--- Dataset excerpts Enclosed Below ---

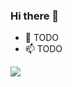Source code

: ### Hi there 👋


- 🌱 TODO
- 📫 TODO


![](https://github-readme-stats.vercel.app/api?username=Ecifics)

--- End of Enclosed Dataset excerpts ---

◆ Required work ◆
A verbatim reproduction of each entry is expected, with every picture omitted.

◆ The completed task ◆
Source code

: ### Hi there 👋


- 🌱 TODO
- 📫 TODO


![](https://github-readme-stats.vercel.app/api?username=Ecifics)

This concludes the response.